Councils are approving major planning applications more quickly than at any point over the past 10 years, government figures have shown.
The Department for Communities and Local Government figures showed that 77% of major planning applications in England in 2014/15 were either approved in 13 weeks or to an agreed timetable. This is up on 71% in 2013/14 and just 58% in 2012/13 – it is the highest rate in the past 10 years.
However, Andrew Jackson, head of development economics at Boyer, said the improved national performance masked a fall in the rate that major applications were being approved in the capital, where London boroughs showed a 10 percentage point drop in the number of decisions made against agreed time limits.
Jackson said this was due to a decline in resources. “The fall comes against a background where the number of major applications hasn’t increased dramatically.
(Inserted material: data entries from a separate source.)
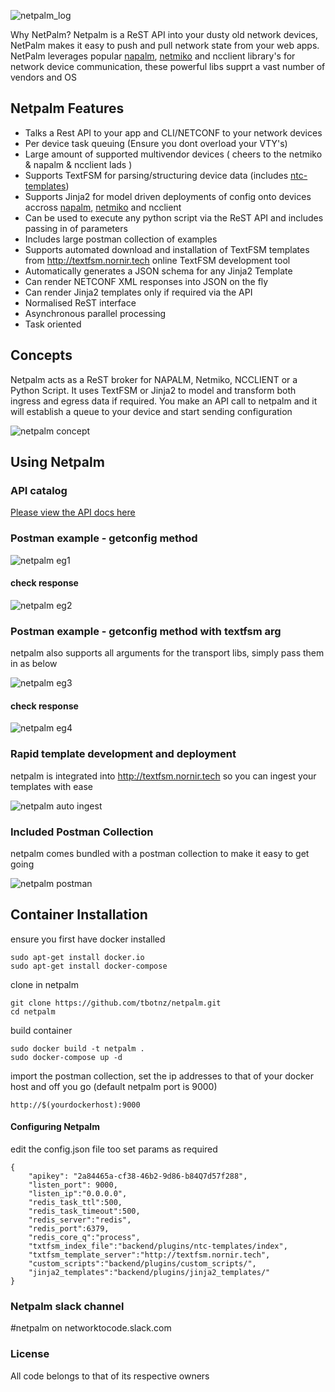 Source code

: ![netpalm_log](/images/netpalm.png)

Why NetPalm?
Netpalm is a ReST API into your dusty old network devices, NetPalm makes it easy to push and pull network state from your web apps.
NetPalm leverages popular [napalm](https://github.com/napalm-automation/napalm), [netmiko](https://github.com/ktbyers/netmiko) and ncclient library's for network device communication, these powerful libs supprt a vast number of vendors and OS

## Netpalm Features

- Talks a Rest API to your app and CLI/NETCONF to your network devices
- Per device task queuing (Ensure you dont overload your VTY's)
- Large amount of supported multivendor devices ( cheers to the netmiko & napalm & ncclient lads )
- Supports TextFSM for parsing/structuring device data (includes [ntc-templates](https://github.com/networktocode/ntc-templates))
- Supports Jinja2 for model driven deployments of config onto devices accross [napalm](https://github.com/napalm-automation/napalm), [netmiko](https://github.com/ktbyers/netmiko) and ncclient
- Can be used to execute any python script via the ReST API and includes passing in of parameters
- Includes large postman collection of examples
- Supports automated download and installation of TextFSM templates from http://textfsm.nornir.tech online TextFSM development tool
- Automatically generates a JSON schema for any Jinja2 Template
- Can render NETCONF XML responses into JSON on the fly
- Can render Jinja2 templates only if required via the API
- Normalised ReST interface
- Asynchronous parallel processing
- Task oriented

## Concepts

Netpalm acts as a ReST broker for NAPALM, Netmiko, NCCLIENT or a Python Script.
It uses TextFSM or Jinja2 to model and transform both ingress and egress data if required.
You make an API call to netpalm and it will establish a queue to your device and start sending configuration

![netpalm concept](/images/arch.png)

## Using Netpalm

### API catalog
[Please view the API docs here](https://documenter.getpostman.com/view/2391814/SzYbxcQx?version=latest)

### Postman example - getconfig method
![netpalm eg1](/images/netpalm_eg_1.png)

#### check response

![netpalm eg2](/images/netpalm_eg_2.png)

### Postman example - getconfig method with textfsm arg

netpalm also supports all arguments for the transport libs, simply pass them in as below

![netpalm eg3](/images/netpalm_eg_3.png)

#### check response

![netpalm eg4](/images/netpalm_eg_4.png)

### Rapid template development and deployment

netpalm is integrated into http://textfsm.nornir.tech so you can ingest your templates with ease

![netpalm auto ingest](/images/netpalm_ingest.gif)

### Included Postman Collection

netpalm comes bundled with a postman collection to make it easy to get going

![netpalm postman](/images/netpalm_postman.png)

## Container Installation

ensure you first have docker installed
```
sudo apt-get install docker.io
sudo apt-get install docker-compose
```

clone in netpalm
```
git clone https://github.com/tbotnz/netpalm.git
cd netpalm
```

build container
```
sudo docker build -t netpalm .
sudo docker-compose up -d
```

import the postman collection, set the ip addresses to that of your docker host and off you go (default netpalm port is 9000)
```
http://$(yourdockerhost):9000
```


#### Configuring Netpalm

edit the config.json file too set params as required
```
{
    "apikey": "2a84465a-cf38-46b2-9d86-b84Q7d57f288",
    "listen_port": 9000,
    "listen_ip":"0.0.0.0",
    "redis_task_ttl":500,
    "redis_task_timeout":500,
    "redis_server":"redis",
    "redis_port":6379,
    "redis_core_q":"process",
    "txtfsm_index_file":"backend/plugins/ntc-templates/index",
    "txtfsm_template_server":"http://textfsm.nornir.tech",
    "custom_scripts":"backend/plugins/custom_scripts/",
    "jinja2_templates":"backend/plugins/jinja2_templates/"
}
```

### Netpalm slack channel

#netpalm on networktocode.slack.com

### License

All code belongs to that of its respective owners
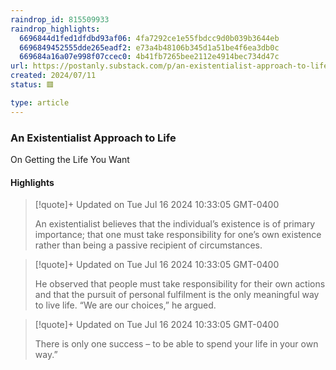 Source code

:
 ```yaml
---
raindrop_id: 815509933
raindrop_highlights:
  6696844d1fed1dfdbd93af06: 4fa7292ce1e55fbdcc9d0b039b3644eb
  6696849452555dde265eadf2: e73a4b48106b345d1a51be4f6ea3db0c
  669684a16a07e998f07ccec0: 4b41fb7265bee2112e4914bec734d47c
url: https://postanly.substack.com/p/an-existentialist-approach-to-life?utm_source=post-email-title&amp;publication_id=11353&amp;post_id=146462378&amp;utm_campaign=email-post-title&amp;isFreemail=true&amp;r=f9r78&amp;triedRedirect=true&amp;utm_medium=email
created: 2024/07/11
status: 🟥

type: article
---
```



### An Existentialist Approach to Life

On Getting the Life You Want

#### Highlights

> [!quote]+ Updated on Tue Jul 16 2024 10:33:05 GMT-0400
>
> An existentialist believes that the individual’s existence is of primary importance; that one must take responsibility for one’s own existence rather than being a passive recipient of circumstances.

> [!quote]+ Updated on Tue Jul 16 2024 10:33:05 GMT-0400
>
> He observed that people must take responsibility for their own actions and that the pursuit of personal fulfilment is the only meaningful way to live life. “We are our choices,” he argued.

> [!quote]+ Updated on Tue Jul 16 2024 10:33:05 GMT-0400
>
> There is only one success – to be able to spend your life in your own way.”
In large part the issue is resources within planning departments – there just aren’t enough senior officers to deal with major applications, and with funding cuts putting ever greater pressures on councils to save money the prospects do not look good for speedier decision-making.
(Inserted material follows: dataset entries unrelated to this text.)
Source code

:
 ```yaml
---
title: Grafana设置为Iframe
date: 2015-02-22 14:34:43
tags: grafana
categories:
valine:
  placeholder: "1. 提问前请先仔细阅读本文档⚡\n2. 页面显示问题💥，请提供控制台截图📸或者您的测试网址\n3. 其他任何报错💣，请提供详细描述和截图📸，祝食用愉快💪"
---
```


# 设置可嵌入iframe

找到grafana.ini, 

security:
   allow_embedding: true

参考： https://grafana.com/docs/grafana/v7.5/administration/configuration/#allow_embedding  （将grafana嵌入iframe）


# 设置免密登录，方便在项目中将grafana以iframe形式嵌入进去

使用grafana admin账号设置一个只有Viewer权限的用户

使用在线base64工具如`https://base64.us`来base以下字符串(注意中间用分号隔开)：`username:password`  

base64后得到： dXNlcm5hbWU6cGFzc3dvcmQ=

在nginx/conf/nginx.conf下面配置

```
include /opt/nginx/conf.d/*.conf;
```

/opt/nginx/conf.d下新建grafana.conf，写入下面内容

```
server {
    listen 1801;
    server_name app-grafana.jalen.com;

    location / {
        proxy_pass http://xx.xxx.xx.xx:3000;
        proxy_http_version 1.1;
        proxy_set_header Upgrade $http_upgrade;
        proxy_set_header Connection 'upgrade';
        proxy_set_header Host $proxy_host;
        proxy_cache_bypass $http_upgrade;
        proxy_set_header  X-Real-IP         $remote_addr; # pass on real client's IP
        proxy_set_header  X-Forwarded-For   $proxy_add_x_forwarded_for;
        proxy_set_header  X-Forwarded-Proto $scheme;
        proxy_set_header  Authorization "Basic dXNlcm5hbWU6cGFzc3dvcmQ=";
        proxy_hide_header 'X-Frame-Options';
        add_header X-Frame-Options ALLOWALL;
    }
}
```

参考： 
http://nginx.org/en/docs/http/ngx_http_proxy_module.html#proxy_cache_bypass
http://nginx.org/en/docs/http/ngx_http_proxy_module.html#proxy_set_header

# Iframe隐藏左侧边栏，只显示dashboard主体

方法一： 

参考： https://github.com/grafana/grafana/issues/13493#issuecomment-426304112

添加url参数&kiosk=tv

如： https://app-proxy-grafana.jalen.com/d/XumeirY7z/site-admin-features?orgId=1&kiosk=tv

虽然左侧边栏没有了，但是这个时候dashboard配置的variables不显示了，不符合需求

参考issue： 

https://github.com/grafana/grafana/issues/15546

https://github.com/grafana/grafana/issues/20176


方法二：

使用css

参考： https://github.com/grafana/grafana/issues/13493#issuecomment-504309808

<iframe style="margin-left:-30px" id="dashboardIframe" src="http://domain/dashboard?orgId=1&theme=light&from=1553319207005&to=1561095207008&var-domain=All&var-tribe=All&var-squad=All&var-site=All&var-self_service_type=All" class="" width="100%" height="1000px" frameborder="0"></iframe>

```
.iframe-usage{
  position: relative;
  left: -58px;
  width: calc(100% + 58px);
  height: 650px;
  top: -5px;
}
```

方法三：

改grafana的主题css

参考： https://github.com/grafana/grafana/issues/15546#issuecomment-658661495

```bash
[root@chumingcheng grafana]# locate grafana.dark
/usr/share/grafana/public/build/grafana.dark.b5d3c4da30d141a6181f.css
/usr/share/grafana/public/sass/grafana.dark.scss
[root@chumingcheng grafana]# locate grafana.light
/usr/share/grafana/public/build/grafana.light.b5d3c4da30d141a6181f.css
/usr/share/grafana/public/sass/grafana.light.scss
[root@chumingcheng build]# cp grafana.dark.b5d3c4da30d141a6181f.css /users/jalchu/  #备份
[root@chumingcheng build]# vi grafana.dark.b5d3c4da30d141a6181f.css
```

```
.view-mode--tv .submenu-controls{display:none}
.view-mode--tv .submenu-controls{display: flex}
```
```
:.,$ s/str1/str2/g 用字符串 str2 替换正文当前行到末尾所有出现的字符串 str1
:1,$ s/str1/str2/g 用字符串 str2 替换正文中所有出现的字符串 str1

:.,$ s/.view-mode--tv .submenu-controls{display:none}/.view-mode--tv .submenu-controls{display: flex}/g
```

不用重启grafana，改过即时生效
“Clearly a positive planning decision is most important to developers but the time it takes to get that decision is also very important.”
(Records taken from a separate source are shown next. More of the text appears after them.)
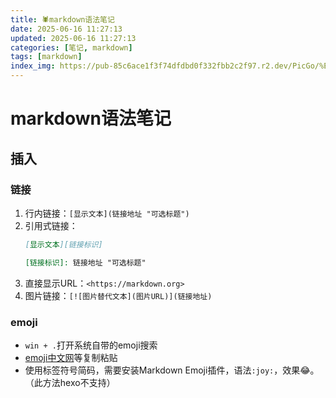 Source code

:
 ```yaml
---
title: 🕷️markdown语法笔记
date: 2025-06-16 11:27:13
updated: 2025-06-16 11:27:13
categories: [笔记, markdown]
tags: [markdown]
index_img: https://pub-85c6ace1f3f74dfdbd0f332fbb2c2f97.r2.dev/PicGo/%E5%B0%8F%E5%8F%AF%E7%88%B1%E8%B7%B3%E8%9B%9B.jpg
---
```


# markdown语法笔记

## 插入

### 链接

1. 行内链接：```[显示文本](链接地址 "可选标题")```
2. 引用式链接：
   ```markdown
   [显示文本][链接标识]

   [链接标识]: 链接地址 "可选标题"
   ```
3. 直接显示URL：```<https://markdown.org>```
4. 图片链接：```[![图片替代文本](图片URL)](链接地址)```

### emoji

* ```win + .```打开系统自带的emoji搜索
* [emoji中文网](https://www.emojiall.com/zh-hans)等复制粘贴
* 使用标签符号简码，需要安装Markdown Emoji插件，语法```:joy:```，效果:joy:。（此方法hexo不支持）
Overall the number of planning applications granted in 2014/15 rose from 349,000 the previous year to 360,000 – but this was well down on a high of 514,000 in 2004/05. The proportion of applications granted remained static at 88% – unmoved from 2013/14 and marginally up from 87% in 2012/13.
Jackson said that for residential developers the percentage of major residential applications granted in England (79%) and London (82%) demonstrated the increasing recognition that more housing is urgently needed.